** TASK DATA follows **
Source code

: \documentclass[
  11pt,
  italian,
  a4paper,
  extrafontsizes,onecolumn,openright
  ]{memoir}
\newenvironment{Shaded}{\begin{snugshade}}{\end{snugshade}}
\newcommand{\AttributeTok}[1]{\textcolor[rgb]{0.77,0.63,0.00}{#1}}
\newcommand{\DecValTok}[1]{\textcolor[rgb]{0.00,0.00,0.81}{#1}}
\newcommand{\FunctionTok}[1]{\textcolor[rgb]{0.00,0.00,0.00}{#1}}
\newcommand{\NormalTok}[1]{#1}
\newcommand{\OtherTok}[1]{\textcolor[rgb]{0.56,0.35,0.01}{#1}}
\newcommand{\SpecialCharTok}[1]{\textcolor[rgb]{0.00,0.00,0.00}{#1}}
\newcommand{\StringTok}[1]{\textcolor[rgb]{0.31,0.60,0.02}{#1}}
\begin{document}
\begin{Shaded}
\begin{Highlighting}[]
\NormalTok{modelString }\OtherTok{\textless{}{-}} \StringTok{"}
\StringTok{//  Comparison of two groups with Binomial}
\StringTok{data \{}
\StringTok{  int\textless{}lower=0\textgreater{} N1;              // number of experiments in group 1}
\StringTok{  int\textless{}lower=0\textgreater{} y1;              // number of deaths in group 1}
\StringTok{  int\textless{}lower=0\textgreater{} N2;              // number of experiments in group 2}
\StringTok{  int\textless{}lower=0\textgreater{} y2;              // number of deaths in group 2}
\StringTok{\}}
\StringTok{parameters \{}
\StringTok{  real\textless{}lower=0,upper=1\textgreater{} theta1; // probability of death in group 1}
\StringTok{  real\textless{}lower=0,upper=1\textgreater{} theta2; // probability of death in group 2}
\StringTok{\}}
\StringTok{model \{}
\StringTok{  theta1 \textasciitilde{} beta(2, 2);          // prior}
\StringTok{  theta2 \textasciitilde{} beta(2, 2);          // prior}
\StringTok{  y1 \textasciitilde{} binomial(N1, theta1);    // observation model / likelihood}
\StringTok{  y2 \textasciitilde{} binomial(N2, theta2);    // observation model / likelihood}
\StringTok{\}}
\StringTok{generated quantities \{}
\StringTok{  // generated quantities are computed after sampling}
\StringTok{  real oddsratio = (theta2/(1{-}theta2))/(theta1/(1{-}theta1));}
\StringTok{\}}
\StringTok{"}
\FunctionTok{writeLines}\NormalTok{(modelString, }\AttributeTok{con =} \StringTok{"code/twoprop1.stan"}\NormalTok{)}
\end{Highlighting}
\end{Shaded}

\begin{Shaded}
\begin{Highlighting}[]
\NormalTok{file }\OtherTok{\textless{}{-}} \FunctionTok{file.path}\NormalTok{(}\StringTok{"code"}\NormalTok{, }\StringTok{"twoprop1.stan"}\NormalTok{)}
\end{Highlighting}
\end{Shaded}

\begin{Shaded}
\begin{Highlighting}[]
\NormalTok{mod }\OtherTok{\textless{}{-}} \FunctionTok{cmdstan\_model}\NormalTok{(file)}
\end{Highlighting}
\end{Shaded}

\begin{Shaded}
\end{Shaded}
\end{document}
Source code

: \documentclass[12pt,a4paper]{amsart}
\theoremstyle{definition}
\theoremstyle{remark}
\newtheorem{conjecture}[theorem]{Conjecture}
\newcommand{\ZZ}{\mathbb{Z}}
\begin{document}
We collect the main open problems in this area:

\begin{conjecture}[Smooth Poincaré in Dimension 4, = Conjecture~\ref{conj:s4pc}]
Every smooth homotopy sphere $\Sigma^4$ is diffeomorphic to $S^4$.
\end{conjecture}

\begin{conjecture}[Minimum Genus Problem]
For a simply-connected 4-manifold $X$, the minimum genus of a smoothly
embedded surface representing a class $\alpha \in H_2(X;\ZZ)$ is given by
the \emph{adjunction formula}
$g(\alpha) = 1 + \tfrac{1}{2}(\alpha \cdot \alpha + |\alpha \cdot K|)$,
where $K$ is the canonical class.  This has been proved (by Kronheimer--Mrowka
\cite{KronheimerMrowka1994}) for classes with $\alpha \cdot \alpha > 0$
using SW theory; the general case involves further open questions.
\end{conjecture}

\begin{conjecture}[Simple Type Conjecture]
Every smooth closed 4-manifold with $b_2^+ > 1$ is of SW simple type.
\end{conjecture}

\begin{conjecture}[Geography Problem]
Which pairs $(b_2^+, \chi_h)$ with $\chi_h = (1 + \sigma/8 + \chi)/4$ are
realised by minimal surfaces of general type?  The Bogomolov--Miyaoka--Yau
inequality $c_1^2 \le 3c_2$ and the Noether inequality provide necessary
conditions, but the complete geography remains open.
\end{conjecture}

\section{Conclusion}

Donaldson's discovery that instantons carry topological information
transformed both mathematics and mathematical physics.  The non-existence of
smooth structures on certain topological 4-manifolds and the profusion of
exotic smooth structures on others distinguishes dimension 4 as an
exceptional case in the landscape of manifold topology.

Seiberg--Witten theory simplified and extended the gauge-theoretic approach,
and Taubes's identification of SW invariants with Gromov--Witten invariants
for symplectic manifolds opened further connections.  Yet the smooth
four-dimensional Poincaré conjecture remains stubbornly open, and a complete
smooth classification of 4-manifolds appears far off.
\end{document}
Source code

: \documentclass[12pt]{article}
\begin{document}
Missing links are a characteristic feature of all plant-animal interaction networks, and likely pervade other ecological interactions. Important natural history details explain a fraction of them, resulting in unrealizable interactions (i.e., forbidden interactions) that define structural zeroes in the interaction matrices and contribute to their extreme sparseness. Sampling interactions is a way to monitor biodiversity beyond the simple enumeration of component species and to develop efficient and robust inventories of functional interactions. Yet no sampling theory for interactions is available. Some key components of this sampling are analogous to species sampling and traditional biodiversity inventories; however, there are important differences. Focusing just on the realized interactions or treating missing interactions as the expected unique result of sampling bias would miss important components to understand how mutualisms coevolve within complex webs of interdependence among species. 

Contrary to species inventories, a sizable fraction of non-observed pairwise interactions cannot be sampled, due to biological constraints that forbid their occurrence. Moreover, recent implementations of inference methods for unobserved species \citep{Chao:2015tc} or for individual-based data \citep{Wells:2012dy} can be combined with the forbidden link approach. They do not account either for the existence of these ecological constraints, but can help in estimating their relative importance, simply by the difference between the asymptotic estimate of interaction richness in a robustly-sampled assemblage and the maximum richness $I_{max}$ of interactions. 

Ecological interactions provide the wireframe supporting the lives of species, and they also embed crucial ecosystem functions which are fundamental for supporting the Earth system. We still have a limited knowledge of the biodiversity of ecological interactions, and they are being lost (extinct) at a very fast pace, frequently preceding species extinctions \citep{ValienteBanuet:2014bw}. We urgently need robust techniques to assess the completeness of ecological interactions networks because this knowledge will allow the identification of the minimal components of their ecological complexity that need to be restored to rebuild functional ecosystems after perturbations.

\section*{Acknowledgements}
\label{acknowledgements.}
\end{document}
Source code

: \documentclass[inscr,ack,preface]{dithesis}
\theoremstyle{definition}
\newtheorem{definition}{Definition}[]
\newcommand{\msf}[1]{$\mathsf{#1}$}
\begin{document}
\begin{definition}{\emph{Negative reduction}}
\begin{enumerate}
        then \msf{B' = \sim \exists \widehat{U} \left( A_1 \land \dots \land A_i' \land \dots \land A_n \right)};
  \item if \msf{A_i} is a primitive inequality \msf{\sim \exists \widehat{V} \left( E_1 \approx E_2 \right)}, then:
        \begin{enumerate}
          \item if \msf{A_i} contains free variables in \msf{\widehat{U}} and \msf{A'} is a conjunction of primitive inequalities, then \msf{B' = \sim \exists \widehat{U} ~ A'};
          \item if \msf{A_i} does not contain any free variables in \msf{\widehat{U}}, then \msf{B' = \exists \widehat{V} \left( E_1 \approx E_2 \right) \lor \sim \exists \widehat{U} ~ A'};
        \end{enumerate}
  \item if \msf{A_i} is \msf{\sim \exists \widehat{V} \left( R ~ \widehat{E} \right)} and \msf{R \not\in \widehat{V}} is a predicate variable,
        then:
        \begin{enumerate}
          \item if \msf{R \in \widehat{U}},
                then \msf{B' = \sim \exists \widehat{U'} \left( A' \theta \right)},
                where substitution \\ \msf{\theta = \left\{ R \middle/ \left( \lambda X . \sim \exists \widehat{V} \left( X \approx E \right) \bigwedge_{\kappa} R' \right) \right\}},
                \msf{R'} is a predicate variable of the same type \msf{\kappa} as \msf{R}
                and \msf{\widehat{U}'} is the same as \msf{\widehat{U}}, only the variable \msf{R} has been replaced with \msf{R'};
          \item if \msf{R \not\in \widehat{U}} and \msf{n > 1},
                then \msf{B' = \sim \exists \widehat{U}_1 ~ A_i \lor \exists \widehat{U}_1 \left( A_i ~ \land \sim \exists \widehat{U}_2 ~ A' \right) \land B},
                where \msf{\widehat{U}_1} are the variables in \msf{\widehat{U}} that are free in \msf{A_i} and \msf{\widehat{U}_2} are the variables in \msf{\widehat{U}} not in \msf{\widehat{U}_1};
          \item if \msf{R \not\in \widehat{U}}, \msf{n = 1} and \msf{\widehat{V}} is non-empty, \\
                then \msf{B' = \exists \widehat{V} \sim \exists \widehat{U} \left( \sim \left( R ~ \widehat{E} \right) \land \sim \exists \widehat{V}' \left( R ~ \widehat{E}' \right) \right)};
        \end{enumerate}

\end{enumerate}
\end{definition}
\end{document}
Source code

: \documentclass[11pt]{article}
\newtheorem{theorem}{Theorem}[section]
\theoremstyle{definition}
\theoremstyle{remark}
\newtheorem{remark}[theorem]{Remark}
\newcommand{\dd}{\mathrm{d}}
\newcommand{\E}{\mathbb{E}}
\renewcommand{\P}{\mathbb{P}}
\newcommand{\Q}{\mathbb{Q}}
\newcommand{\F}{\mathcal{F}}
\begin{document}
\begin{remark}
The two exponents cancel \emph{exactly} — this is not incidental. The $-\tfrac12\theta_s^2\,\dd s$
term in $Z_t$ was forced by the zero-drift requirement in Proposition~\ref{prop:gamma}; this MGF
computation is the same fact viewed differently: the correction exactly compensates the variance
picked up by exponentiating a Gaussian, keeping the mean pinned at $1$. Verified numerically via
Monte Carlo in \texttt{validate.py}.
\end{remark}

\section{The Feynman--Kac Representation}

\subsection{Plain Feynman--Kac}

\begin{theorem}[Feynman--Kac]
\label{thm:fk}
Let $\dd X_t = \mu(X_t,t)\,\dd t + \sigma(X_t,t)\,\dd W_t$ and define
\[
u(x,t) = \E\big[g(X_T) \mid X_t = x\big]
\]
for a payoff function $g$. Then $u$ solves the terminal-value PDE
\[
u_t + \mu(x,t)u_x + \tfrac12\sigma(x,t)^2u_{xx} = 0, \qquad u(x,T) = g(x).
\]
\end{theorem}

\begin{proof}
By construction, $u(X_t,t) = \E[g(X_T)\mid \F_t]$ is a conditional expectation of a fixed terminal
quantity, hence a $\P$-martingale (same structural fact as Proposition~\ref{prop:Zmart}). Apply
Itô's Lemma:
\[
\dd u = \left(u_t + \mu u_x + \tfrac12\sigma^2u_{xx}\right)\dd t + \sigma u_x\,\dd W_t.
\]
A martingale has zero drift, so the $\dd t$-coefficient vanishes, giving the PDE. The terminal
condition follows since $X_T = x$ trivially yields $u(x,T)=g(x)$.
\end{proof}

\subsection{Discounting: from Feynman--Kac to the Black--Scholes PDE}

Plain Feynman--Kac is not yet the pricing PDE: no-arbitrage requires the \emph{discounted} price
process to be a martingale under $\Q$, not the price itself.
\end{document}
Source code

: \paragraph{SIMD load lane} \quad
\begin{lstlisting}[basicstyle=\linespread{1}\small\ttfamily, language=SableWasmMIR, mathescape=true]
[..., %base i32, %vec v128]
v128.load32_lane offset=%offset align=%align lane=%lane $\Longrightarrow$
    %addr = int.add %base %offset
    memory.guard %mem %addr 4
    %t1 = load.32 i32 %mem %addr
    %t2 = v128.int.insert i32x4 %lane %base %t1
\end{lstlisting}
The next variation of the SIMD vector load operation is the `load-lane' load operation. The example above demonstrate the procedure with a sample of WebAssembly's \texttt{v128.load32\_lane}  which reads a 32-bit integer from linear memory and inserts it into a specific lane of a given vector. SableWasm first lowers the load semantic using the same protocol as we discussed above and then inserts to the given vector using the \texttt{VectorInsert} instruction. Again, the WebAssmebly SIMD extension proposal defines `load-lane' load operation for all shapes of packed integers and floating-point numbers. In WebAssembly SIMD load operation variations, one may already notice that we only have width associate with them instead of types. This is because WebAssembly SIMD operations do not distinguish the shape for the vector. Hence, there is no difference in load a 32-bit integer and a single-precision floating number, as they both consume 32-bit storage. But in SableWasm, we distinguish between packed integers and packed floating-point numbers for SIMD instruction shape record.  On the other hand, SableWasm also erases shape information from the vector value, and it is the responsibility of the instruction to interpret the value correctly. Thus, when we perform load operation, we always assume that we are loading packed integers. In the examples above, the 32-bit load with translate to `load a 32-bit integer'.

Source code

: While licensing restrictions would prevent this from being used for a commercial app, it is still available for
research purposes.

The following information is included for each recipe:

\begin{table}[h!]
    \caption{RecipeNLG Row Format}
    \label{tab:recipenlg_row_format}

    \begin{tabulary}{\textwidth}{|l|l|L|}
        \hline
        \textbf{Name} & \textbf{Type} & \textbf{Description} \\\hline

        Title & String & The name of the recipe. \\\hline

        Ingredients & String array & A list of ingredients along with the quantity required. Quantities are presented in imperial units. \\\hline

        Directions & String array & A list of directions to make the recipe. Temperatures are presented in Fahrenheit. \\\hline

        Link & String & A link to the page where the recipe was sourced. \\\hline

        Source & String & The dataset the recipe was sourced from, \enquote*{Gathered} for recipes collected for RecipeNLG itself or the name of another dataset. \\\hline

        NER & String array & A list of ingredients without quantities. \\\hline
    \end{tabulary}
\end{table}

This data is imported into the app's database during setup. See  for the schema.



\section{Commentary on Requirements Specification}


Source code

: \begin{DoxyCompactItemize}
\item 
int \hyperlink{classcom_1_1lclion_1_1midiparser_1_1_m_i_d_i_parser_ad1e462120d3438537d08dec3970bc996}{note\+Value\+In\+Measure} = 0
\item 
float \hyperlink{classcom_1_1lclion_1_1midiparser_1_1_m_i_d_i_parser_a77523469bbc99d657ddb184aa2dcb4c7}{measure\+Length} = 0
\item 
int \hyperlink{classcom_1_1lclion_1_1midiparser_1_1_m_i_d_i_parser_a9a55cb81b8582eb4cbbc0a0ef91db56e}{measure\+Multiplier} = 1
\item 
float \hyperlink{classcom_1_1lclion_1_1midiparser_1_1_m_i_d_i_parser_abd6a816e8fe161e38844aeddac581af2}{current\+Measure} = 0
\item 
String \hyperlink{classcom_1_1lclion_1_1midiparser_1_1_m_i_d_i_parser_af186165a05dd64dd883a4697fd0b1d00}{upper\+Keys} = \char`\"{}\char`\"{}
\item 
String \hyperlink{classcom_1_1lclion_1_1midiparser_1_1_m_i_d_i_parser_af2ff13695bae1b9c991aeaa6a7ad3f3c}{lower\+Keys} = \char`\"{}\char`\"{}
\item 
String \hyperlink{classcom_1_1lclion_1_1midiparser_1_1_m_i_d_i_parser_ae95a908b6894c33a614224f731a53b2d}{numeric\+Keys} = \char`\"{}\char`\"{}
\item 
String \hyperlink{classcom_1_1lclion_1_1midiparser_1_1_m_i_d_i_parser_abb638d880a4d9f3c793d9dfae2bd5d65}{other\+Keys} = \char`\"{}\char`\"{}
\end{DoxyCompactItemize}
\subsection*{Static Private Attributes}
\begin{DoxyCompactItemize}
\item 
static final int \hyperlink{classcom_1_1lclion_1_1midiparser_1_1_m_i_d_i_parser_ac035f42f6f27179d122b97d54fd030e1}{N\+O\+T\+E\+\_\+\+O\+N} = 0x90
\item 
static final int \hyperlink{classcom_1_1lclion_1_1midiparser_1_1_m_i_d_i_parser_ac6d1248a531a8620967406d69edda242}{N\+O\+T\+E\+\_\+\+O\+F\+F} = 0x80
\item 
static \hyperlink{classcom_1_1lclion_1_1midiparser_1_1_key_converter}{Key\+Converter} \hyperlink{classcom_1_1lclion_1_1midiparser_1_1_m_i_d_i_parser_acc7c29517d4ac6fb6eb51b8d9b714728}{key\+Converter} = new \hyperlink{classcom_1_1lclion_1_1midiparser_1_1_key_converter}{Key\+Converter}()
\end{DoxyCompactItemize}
** End of TASK DATA **
WORK TO BE COMPLETED. Across the data, find each line that has "upper" in it and copy that line.

FINISHED TASK.
\StringTok{  real\textless{}lower=0,upper=1\textgreater{} theta1; // probability of death in group 1}
\StringTok{  real\textless{}lower=0,upper=1\textgreater{} theta2; // probability of death in group 2}
String \hyperlink{classcom_1_1lclion_1_1midiparser_1_1_m_i_d_i_parser_af186165a05dd64dd883a4697fd0b1d00}{upper\+Keys} = \char`\"{}\char`\"{}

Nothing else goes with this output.